In Indiana’s case, federal officials rejected the law Gov. Mitch Daniels signed this spring, arguing that states can’t pick and choose where Medicaid recipients receive care. The Indiana law would have eliminated slightly more than $1 million in annual payments to Planned Parenthood, which serves more than 9,000 Medicaid women a year in that state, according to USA Today. And it risked the state's $4 million in Medicaid funds earmarked for family planning.
For Texas, far more could be at stake. For every $1 Texas puts into its Women’s Health Program, the feds contribute $9 — to the tune of $35 million this year. Of the roughly 125,000 women served by the program annually, 46 percent get care at a Planned Parenthood clinic. If the feds were to clamp down on Texas’ efforts to exclude the provider, the state could risk nearly $150 million in federal family planning dollars annually, between the Women’s Health Program and other state family planning services, according to HHSC data.
Brian Cook, a spokesman for the Centers for Medicaid and Medicare Services, said in an email that Medicaid “does not allow states to stop beneficiaries from getting care they need… just because their provider offers certain other services” — like abortion.
But Texas officials suggest the federal government may have it wrong: “Our attorney general believes that we have the right to limit how those tax dollars are spent,” HHSC spokeswoman Stephanie Goodman said. Gov. Rick Perry’s office called the CMS ruling “another example of the Obama administration continuing to circumvent state authority.”
When lawmakers created the Women’s Health Program in 2005, they explicitly banned clinics that “perform or promote elective abortions,” or are “affiliated” with those that do. But the “affiliate” definition was interpreted loosely — many Planned Parenthood clinics have completely separate business organizations from the parent organization — and HHSC didn’t enforce it, fearing it might be unconstitutional.

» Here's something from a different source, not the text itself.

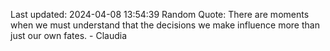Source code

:Last updated: 2024-04-08 13:54:39
Random Quote: There are moments when we must understand that the decisions we make influence more than just our own fates. - Claudia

This winter, Attorney General Greg Abbott released a series of opinions, indicating that there was no constitutional problem, and giving HHSC the go-ahead to force out Planned Parenthood. After a legislative session in which lawmakers markedly curbed family planning dollars, but failed to further write out Planned Parenthood by statute, the first of HHSC’s rule-making hearings is slated for tomorrow, before the Medical Care Advisory Committee.
Now, the federal bulletin leaves more questions than answers. In an email on Friday, Deuell asked CMS officials whether the law regarding “choice of providers” applied to all federally funded family planning programs across the board. CMS said yes, “except if the services are provided under a Medicaid waiver.” Deuell said he’s waiting for more details on the waiver exception. But some health care observers say this waiver exception only exists in very limited cases, and that Texas’ Women’s Health Program won’t apply.
“This is an incredibly effective, positive program by any measure,” said Wheat, with Planned Parenthood. “The idea that officials are taking steps to exclude the health centers that see the most clients — it’s clearly politics at its worst.”